The spa industry in the US has been boosted by another year of healthy growth, according to the International Spa Association’s 2018 US Spa Industry Study, which was carried out in collaboration with PricewaterhouseCoopers (PwC) and funded by the ISPA Foundation.
The research is a nationwide overview of the US spa industry’s size and performance, and looks at data from 2017 through to May 2018.
The report is the result of a large-scale survey of spa operators across the United States. Respondents provided key metrics for 2,375 spa locations, and this year’s estimates show a sector that continues to grow.
Against a nationwide backdrop of higher GDP and employment numbers, there are increases in spa revenues, visits, number of locations and employment within the spa industry, marking the eighth year of positive growth since the financial downturn of the late 2000s.
The big five
Each of the ‘big five’ statistics increased in 2017, reinforcing the industry’s growth (see Table 1). Total spa revenue is estimated to have reached US$17.5bn in 2017 – another all-time record figure for the industry. With the wider US economy growing more rapidly in 2017 (up 2.3 per cent compared to 1.5 per cent in 2016), the spa arena reflects this trend, with growth picking up from 3.1 per cent in 2016 to 4.3 per cent in 2017.

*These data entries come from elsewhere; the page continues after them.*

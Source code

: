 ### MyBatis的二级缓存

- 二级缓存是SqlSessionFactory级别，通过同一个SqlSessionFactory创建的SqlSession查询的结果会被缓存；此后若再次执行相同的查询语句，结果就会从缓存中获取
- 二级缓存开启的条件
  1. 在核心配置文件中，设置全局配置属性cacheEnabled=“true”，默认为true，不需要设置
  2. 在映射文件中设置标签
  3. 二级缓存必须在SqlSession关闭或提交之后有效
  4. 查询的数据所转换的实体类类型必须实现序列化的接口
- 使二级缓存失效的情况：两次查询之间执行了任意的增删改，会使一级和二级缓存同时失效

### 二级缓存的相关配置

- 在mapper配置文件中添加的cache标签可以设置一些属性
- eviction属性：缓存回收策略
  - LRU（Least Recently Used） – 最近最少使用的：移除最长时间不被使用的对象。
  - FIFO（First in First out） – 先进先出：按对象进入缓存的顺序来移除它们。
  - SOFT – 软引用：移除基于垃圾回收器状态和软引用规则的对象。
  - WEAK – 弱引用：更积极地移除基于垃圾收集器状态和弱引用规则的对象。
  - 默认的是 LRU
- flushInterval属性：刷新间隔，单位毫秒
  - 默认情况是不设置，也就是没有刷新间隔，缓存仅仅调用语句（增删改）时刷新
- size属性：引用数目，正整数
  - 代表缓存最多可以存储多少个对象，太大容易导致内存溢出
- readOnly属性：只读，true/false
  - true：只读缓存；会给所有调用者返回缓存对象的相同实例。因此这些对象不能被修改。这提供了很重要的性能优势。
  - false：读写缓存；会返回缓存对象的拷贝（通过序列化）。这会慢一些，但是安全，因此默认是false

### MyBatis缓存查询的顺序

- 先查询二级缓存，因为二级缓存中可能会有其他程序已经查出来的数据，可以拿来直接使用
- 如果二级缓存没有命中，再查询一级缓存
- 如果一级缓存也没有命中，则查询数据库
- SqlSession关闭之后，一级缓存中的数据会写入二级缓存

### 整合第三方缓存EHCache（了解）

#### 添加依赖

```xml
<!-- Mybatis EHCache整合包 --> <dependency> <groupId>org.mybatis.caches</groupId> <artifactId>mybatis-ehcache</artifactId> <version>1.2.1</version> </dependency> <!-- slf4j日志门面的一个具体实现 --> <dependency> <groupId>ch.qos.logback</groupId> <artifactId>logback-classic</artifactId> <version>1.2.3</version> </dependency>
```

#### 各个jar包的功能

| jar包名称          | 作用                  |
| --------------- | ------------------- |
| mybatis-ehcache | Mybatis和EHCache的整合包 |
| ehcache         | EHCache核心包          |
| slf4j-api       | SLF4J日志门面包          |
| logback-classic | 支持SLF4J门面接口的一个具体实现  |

The last year has also seen a more modest rise in total visits, to 187 million (+1.6 per cent) – the equivalent of over 511,000 people visiting US spas each day. Bringing the revenue and visits data together means that revenue-per-visit rose healthily in 2017, up 2.7 per cent to US$93.70 (€80.20, £71.50).

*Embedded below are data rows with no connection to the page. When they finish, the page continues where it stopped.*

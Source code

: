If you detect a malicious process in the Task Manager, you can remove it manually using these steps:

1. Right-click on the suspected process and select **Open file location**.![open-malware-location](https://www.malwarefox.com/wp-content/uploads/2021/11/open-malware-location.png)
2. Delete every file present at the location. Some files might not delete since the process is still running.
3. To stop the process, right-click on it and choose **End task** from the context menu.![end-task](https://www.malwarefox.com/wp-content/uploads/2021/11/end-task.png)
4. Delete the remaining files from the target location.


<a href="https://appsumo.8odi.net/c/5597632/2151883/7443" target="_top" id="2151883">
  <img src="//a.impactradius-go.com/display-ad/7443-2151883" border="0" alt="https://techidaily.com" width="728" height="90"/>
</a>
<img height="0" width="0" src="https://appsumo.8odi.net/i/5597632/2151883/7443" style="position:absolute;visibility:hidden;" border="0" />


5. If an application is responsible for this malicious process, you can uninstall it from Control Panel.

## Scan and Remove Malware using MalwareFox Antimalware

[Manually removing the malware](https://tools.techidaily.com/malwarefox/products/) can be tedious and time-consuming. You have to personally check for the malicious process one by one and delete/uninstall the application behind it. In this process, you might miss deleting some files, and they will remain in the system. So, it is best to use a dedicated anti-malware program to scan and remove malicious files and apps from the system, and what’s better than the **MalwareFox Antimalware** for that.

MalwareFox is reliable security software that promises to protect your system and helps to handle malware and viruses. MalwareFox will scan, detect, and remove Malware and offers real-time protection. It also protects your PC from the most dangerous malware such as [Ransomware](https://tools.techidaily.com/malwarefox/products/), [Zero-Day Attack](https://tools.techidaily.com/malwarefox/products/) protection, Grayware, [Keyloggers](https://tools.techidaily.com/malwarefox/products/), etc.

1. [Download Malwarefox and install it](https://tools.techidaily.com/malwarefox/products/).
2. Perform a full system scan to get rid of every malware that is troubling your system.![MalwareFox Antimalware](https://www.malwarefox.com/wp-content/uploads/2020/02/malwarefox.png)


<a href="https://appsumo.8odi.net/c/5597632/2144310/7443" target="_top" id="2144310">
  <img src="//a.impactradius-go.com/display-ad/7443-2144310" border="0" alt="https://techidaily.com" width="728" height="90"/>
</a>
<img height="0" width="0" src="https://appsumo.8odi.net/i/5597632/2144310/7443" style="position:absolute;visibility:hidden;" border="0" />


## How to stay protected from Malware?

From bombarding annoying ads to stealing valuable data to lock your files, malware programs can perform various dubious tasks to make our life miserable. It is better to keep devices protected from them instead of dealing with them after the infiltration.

With overall employment in the US economy rising by 1.6 per cent in 2017, the number of people working in the US spa industry has reached an all-time high, increasing for the second consecutive year to 372,100 (+1.9 per cent). By a wafer-thin margin, part-time employees are now more numerous than full-time staff. The total number of part-time workers grew to 173,900 in 2017 (+5.7 per cent), compared to a more modest growth in the number employed full-time (170,900, +3.1 per cent). Backing up a long-standing industry trend, this year’s results show a further fall in the number of contractors to 27,300 (-22 per cent); this group now represents fewer than one in 10 of the workforce.

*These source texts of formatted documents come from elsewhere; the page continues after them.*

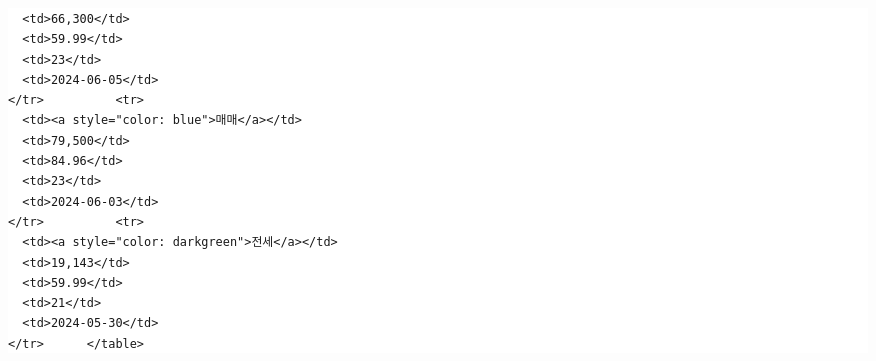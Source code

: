       <td>66,300</td>
      <td>59.99</td>
      <td>23</td>
      <td>2024-06-05</td>
    </tr>          <tr>
      <td><a style="color: blue">매매</a></td>
      <td>79,500</td>
      <td>84.96</td>
      <td>23</td>
      <td>2024-06-03</td>
    </tr>          <tr>
      <td><a style="color: darkgreen">전세</a></td>
      <td>19,143</td>
      <td>59.99</td>
      <td>21</td>
      <td>2024-05-30</td>
    </tr>      </table>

Spa locations in the US are now at an all-time record high. Growth of 2.4 per cent in 2017 means that the 21,770 establishments surpasses the previous high of 21,300 recorded in 2008, just before the recession. The net increase of 510 spa locations in 2017 equates to just shy of 10 new spas opening every week.
Spas are continuing to use a variety of methods and techniques to ensure they remain well-positioned for further growth. Their use of modern communication channels continues to come to the forefront, with over three quarters (78 per cent) reporting that they offered social media promotions in 2017 and almost a third (32 per cent) offering special promotions to consumers who gave their spa a positive mention on social media or review sites. In addition, 77 per cent said they offered their clients electronic appointment reminders.
To keep themselves current, spas are actively refreshing their offering, with 60 per cent reporting that they are planning to offer new treatments in 2018 and 45 per cent planning to add new product lines. A recent trend is the continued rise of male spa goers, and in accordance, 41 per cent of spas are actively targeting this key growing segment with special promotions.
Spas are also making behind-the-scenes advancements to strengthen the business, with 59 per cent planning to adopt new or revised standard operating procedures in the next year and 54 per cent seeking to provide employees with new training opportunities. This is a very positive trend as ISPA’s new Spa Workforce Study (see SB18/2 p44) shows that therapists and managers are great advocates for the industry – especially when they have a positive working environment.